Zum 17. Mal werden heute in Bielefeld die Big Brother Awards an Firmen, Organisationen und Personen verliehen, die in besonderer Weise und nachhaltig die Privatsphäre von Menschen beeinträchtigen.

Bild: Photon [CC BY-NC-ND 2.0]

Der Livestream der Gala beginnt um 18 Uhr.

Die Jury besteht aus Vertretern unabhängiger Bürgerrechts- und Datenschutz-Organisationen – neben zwei Vertretern des Digitalcourage e. V. setzt sich die Jury aus dem Professor für Arbeitsrecht und Recht der Informationsgesellschaft, Peter Wedde, und je einem Vertreter des Chaos Computer Clubs, der Internationalen Liga für Menschenrechte und der Deutschen Vereinigung für Datenschutz zusammen. Die Gastlaudatio wird von Sabine Leutheusser-Schnarrenberger, Justizministerin a. D., gehalten.

Die „Oscars für Datenkraken“ werden in fünf verschiedenen Kategorien vergeben:

  • Lifetime-Award
  • Wirtschaft
  • Technik
  • Verbraucherschutz
  • Kommunikation

Die Gewinner

Der prestigeträchtige Lifetime-Award geht an das Bundesamt für Verfassungsschutz.
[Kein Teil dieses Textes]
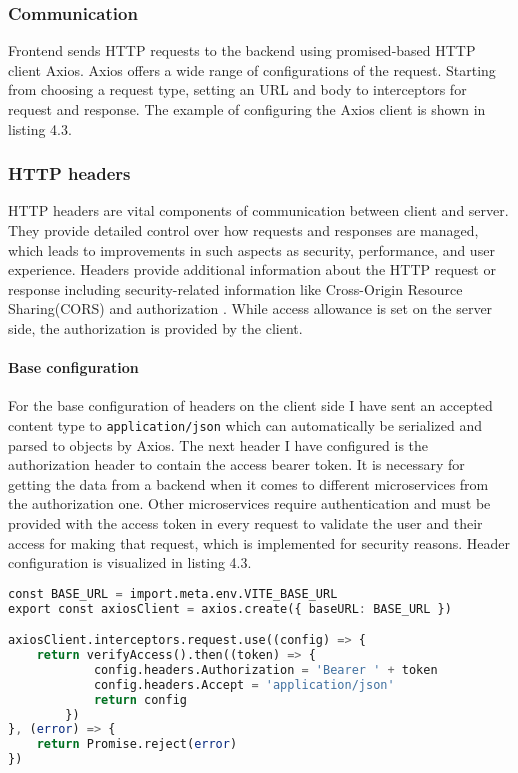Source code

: \subsubsection{Communication } Frontend sends HTTP requests \cite{http-request} to the backend using promised-based HTTP client Axios. Axios offers a wide range of configurations of the request. Starting from choosing a request type, setting an URL and body to interceptors for request and response. The example of configuring the Axios client is shown in listing 4.3.

\subsubsection{HTTP headers} HTTP headers are vital components of communication between client and server. They provide detailed control over how requests and responses are managed, which leads to improvements in such aspects as security, performance, and user experience. Headers provide additional information about the HTTP request or response including security-related information like Cross-Origin Resource Sharing(CORS) \cite{http-cors} and authorization \cite{http-auth}. While access allowance is set on the server side, the authorization is provided by the client. 

\paragraph*{Base configuration} For the base configuration of headers on the client side I have sent an accepted content type to \texttt{application/json} which can automatically be serialized and parsed to objects by Axios. The next header I have configured is the authorization header to contain the access bearer token. It is necessary for getting the data from a backend when it comes to different microservices from the authorization one. Other microservices require authentication and must be provided with the access token in every request to validate the user and their access for making that request, which is implemented for security reasons. Header configuration is visualized in listing 4.3.

\begin{lstlisting}[language=Octave, caption=Base Axios configuration]
const BASE_URL = import.meta.env.VITE_BASE_URL
export const axiosClient = axios.create({ baseURL: BASE_URL })

axiosClient.interceptors.request.use((config) => {
    return verifyAccess().then((token) => {
            config.headers.Authorization = 'Bearer ' + token
            config.headers.Accept = 'application/json'
            return config
        })
}, (error) => {
    return Promise.reject(error)
})
\end{lstlisting}

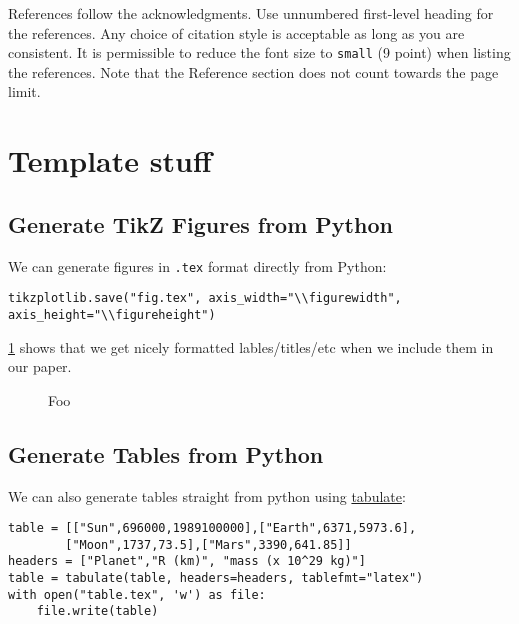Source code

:\documentclass{article}
\newlength{\figurewidth}
\newlength{\figureheight}
\begin{document}
References follow the acknowledgments. Use unnumbered first-level heading for
the references. Any choice of citation style is acceptable as long as you are
consistent. It is permissible to reduce the font size to \verb+small+ (9 point)
when listing the references.
Note that the Reference section does not count towards the page limit.
\medskip



\section{Template stuff}
\subsection{Generate TikZ Figures from Python}
We can generate figures in \texttt{.tex} format directly from Python:
\begin{verbatim}
tikzplotlib.save("fig.tex", axis_width="\\figurewidth", axis_height="\\figureheight")
\end{verbatim}
\cref{fig:example} shows that we get nicely formatted lables/titles/etc when we include them in our paper.
\begin{figure}[h]
    \centering\footnotesize

    \setlength{\figurewidth}{.33\textwidth}
    \setlength{\figureheight}{.75\figurewidth}


    \begin{subfigure}{.4\textwidth}
        \centering
        
    \end{subfigure}
    \hfill
    \begin{subfigure}{.4\textwidth}
        \centering
        
    \end{subfigure}
    \caption{Foo}
    \label{fig:example}
\end{figure}

\subsection{Generate Tables from Python}
We can also generate tables straight from python using \href{https://github.com/astanin/python-tabulate}{tabulate}:
\begin{verbatim}
table = [["Sun",696000,1989100000],["Earth",6371,5973.6],
        ["Moon",1737,73.5],["Mars",3390,641.85]]
headers = ["Planet","R (km)", "mass (x 10^29 kg)"]
table = tabulate(table, headers=headers, tablefmt="latex")
with open("table.tex", 'w') as file:
    file.write(table)
\end{verbatim}
\end{document}
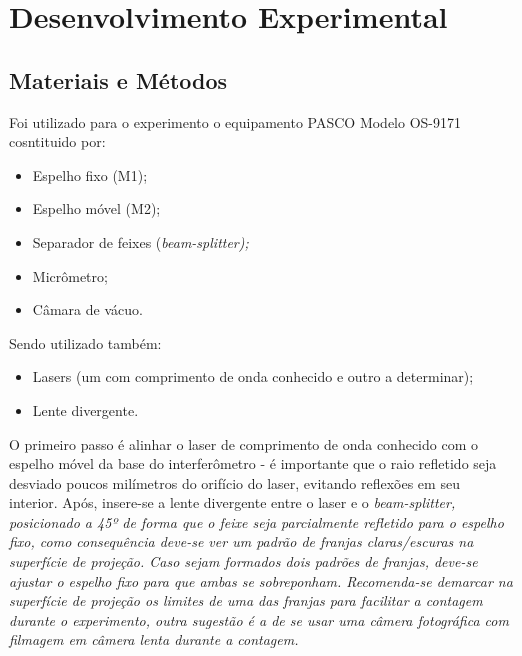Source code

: \section{Desenvolvimento Experimental}
\subsection{Materiais e Métodos}
Foi utilizado para o experimento o equipamento PASCO Modelo OS-9171 cosntituido por: 
\begin{itemize}
	\item Espelho fixo (M1);
	\item Espelho móvel (M2);
	\item Separador de feixes (\it{beam-splitter});
	\item Micrômetro;
	\item Câmara de vácuo.
\end{itemize}
Sendo utilizado também:
\begin{itemize}
	\item Lasers (um com comprimento de onda conhecido e outro a determinar);
	\item Lente divergente.
\end{itemize}

    O primeiro passo é alinhar o laser de comprimento de onda conhecido com o espelho móvel da base do interferômetro - é importante que o raio refletido seja desviado poucos milímetros do orifício do laser, evitando reflexões em seu interior. Após, insere-se a lente divergente entre o laser e o \it{beam-splitter}, posicionado a 45º de forma que o feixe seja parcialmente refletido para o espelho fixo, como consequência deve-se ver um padrão de franjas claras/escuras na superfície de projeção. Caso sejam formados dois padrões de franjas, deve-se ajustar o espelho fixo para que ambas se sobreponham. 
    Recomenda-se demarcar na superfície de projeção os limites de uma das franjas para facilitar a contagem durante o experimento, outra sugestão é a de se usar uma câmera fotográfica com filmagem em câmera lenta durante a contagem. 
    
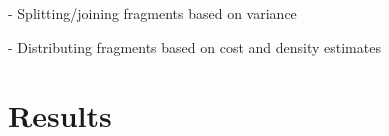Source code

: \documentclass{tufte-book} %
\begin{document}
- Splitting/joining fragments based on variance

- Distributing fragments based on cost and density estimates

\section{Results}

\backmatter



\end{document}
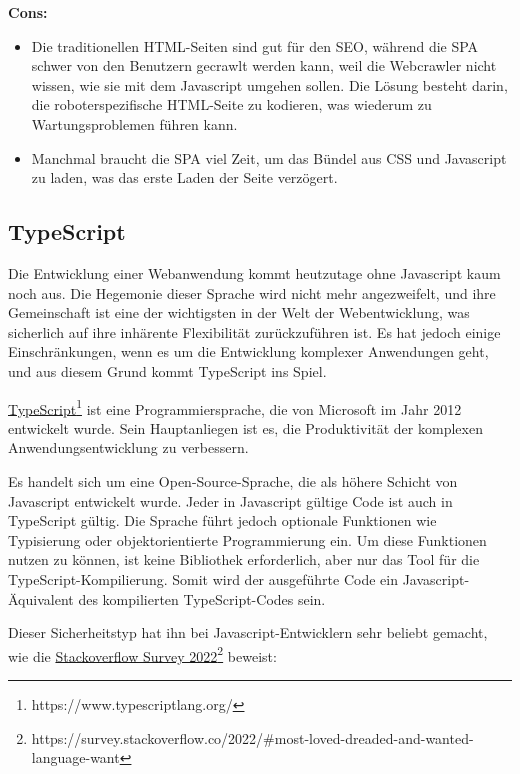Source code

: \textbf{Cons:}

\begin{itemize}
  \item Die traditionellen HTML-Seiten sind gut für den SEO, während die SPA schwer von den Benutzern gecrawlt werden kann, weil die Webcrawler nicht wissen, wie sie mit dem Javascript umgehen sollen. Die Lösung besteht darin, die roboterspezifische HTML-Seite zu kodieren, was wiederum zu Wartungsproblemen führen kann.
  \item Manchmal braucht die SPA viel Zeit, um das Bündel aus CSS und Javascript zu laden, was das erste Laden der Seite verzögert.
\end{itemize}

\subsection{TypeScript}

Die Entwicklung einer Webanwendung kommt heutzutage ohne Javascript kaum noch aus. Die Hegemonie dieser Sprache wird nicht mehr angezweifelt, und ihre Gemeinschaft ist eine der wichtigsten in der Welt der Webentwicklung, was sicherlich auf ihre inhärente Flexibilität zurückzuführen ist. Es hat jedoch einige Einschränkungen, wenn es um die Entwicklung komplexer Anwendungen geht, und aus diesem Grund kommt TypeScript ins Spiel.\cite{tsEssential}

\href{https://www.typescriptlang.org/}{TypeScript}\footnote{https://www.typescriptlang.org/} ist eine Programmiersprache, die von Microsoft im Jahr 2012 entwickelt wurde. Sein Hauptanliegen ist es, die Produktivität der komplexen Anwendungsentwicklung zu verbessern.

Es handelt sich um eine Open-Source-Sprache, die als höhere Schicht von Javascript entwickelt wurde. Jeder in Javascript gültige Code ist auch in TypeScript gültig. Die Sprache führt jedoch optionale Funktionen wie Typisierung oder objektorientierte Programmierung ein. Um diese Funktionen nutzen zu können, ist keine Bibliothek erforderlich, aber nur das Tool für die TypeScript-Kompilierung. Somit wird der ausgeführte Code ein Javascript-Äquivalent des kompilierten TypeScript-Codes sein.

Dieser Sicherheitstyp hat ihn bei Javascript-Entwicklern sehr beliebt gemacht, wie die
\href{https://survey.stackoverflow.co/2022/\#most-loved-dreaded-and-wanted-language-want}{Stackoverflow Survey 2022}\footnote{https://survey.stackoverflow.co/2022/\#most-loved-dreaded-and-wanted-language-want}
beweist:

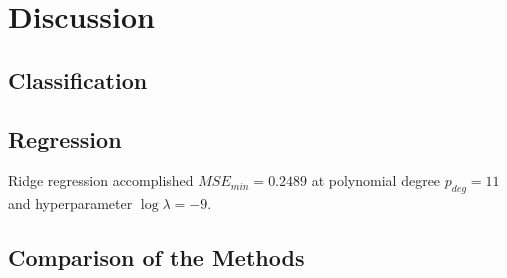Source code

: \section{Discussion}
    \subsection{Classification}
             
            
        
            
    \subsection{Regression}
        Ridge regression accomplished $MSE_{min}=0.2489$ at polynomial degree $p_{deg}=11$ and hyperparameter $\log\lambda=-9$.
             
            
     
    \subsection{Comparison of the Methods}
        
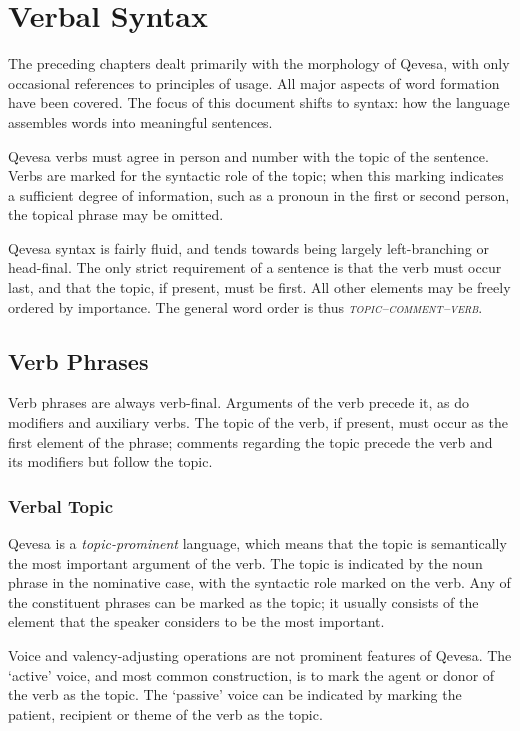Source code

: \documentclass[grammar]{subfiles}
\begin{document}
  \chapter{Verbal Syntax}
  \label{ch:verbal-syntax}

  The preceding chapters dealt primarily with the morphology of Qevesa, with only occasional references to principles of usage. All major aspects of word formation have been covered. The focus of this document shifts to syntax: how the language assembles words into meaningful sentences.

  Qevesa verbs must agree in person and number with the topic of the sentence. Verbs are marked for the syntactic role of the topic; when this marking indicates a sufficient degree of information, such as a pronoun in the first or second person, the topical phrase may be omitted.

  Qevesa syntax is fairly fluid, and tends towards being largely left-branching or head-final. The only strict requirement of a sentence is that the verb must occur last, and that the topic, if present, must be first. All other elements may be freely ordered by importance. The general word order is thus \emph{\textsc{topic–comment–verb}}.

  \section{Verb Phrases}
  \label{sec:syn_verb_phrases}

  Verb phrases are always verb-final. Arguments of the verb precede it, as do modifiers and auxiliary verbs. The topic of the verb, if present, must occur as the first element of the phrase; comments regarding the topic precede the verb and its modifiers but follow the topic.

  \subsection{Verbal Topic}
  \label{ssec:syn_verbal_topic}

  Qevesa is a \emph{topic-prominent} language, which means that the topic is semantically the most important argument of the verb. The topic is indicated by the noun phrase in the nominative case, with the syntactic role marked on the verb. Any of the constituent phrases can be marked as the topic; it usually consists of the element that the speaker considers to be the most important.

  Voice and valency-adjusting operations are not prominent features of Qevesa. The ‘active’ voice, and most common construction, is to mark the agent or donor of the verb as the topic. The ‘passive’ voice can be indicated by marking the patient, recipient or theme of the verb as the topic.
\end{document}
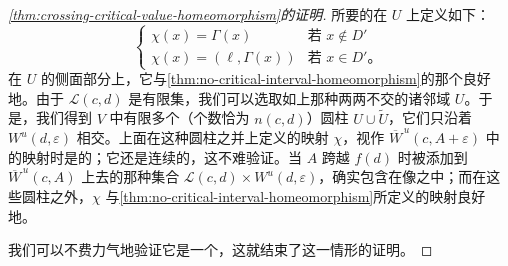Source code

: \begin{proof}[\cref{thm:crossing-critical-value-homeomorphism}的证明]
所要的\trHomeomorphism{}在 $U$ 上定义如下：
\[
\begin{cases}
\chi(x)=\varGamma(x) & \text{若 } x\notin D'\\
\chi(x)=(\ell,\varGamma(x)) & \text{若 } x\in D'\text{。}
\end{cases}
\]
在 $U$ 的侧面部分上，它与\cref{thm:no-critical-interval-homeomorphism}的那个\trHomeomorphism{}良好地\trGluing。由于 $\mathcal{L}(c,d)$ 是有限集，我们可以选取如上那种两两不交的诸邻域 $U$。于是，我们得到 $V$ 中有限多个（个数恰为 $n(c,d)$）圆柱 $U\cup\widetilde{U}$，它们只沿着 $W^u(d,\varepsilon)$ 相交。上面在这种圆柱之并上定义的映射 $\chi$，视作 $\overline{W}^{\,u}(c,A+\varepsilon)$ 中的映射时是\trInjective{}的；它还是连续的，这不难验证。当 $A$ 跨越\trCriticalValue{} $f(d)$ 时被添加到 $\overline{W}^{\,u}(c,A)$ 上去的那种集合 $\mathcal{L}(c,d)\times W^u(d,\varepsilon)$，确实包含在像之中；而在这些圆柱之外，$\chi$ 与\cref{thm:no-critical-interval-homeomorphism}所定义的映射良好地\trGluing。

我们可以不费力气地验证它是一个\trHomeomorphism，这就结束了这一情形的证明。


\end{proof}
Über 65 Jahre hat die Behörde konsequent Datenschutz- und Bürgerrechte verletzt und gewinnt daher höchstverdient zum Renteneintrittsalter den Award für’s Lebenswerk.

Ausgezeichnet wird der „Verfassungsschutz“ insbesondere für Überwachung und Stigmatisierung staats- und gesellschaftskritischer Gruppen und Personen, für sein unkontrollierbares V-Leute-System, für heillose Verflechtungen in mörderische Neonazi-Szenen und die Vertuschung illegaler Praktiken.

Die Negativauszeichnung kritisiert, dass der Verfassungsschutz trotz unzähliger Skandale – von denen auch Netzpolitik.org betroffen war – in seinen Ausfällen nicht gebremst, sondern stattdessen mit weiteren Befugnissen ausgestattet wird.

Den Award in der Kategorie Wirtschaft kann sich Change.org sichern. Die Petitionsplattform wird dafür ausgezeichnet, massenhaft personenbezogene Nutzerdaten der UnterzeichnerInnen in Verbindung mit ihren aus den unterzeichneten Petitionen entnommenen politischen Einstellungen zu vermarkten. Die US-Firma inszeniere sich als alternatives Projekt, sei jedoch ein gewinnorientiertes Unternehmen. Zu den mangelhaften Datenschutzpraktiken der Plattform zählt zum Beispiel das Speichern von Nutzerdaten auf US-Servern trotz dem Ungültigkeit des „Safe Harbor“-Abkommens.

Die Berliner Verkehrsbetriebe BVG erhalten den Big Brother Award in der Kategorie Technik für ihre elektronische VBB-Fahrcard, auf der bei jedem Einsteigen Datum, Uhrzeit, Buslinie und Haltestelle abgespeichert wurden. Besonders preiswürdig ist hierbei die Informationspolitik der BVG, die lange Zeit trotz besseren Wissens behauptete, eine solche Speicherung sei technisch nicht möglich. Der Award kritisiert überdies hinaus auch andere Verkehrsunternehmen, die planen Papiertickets durch Chipkarten zu ersetzen.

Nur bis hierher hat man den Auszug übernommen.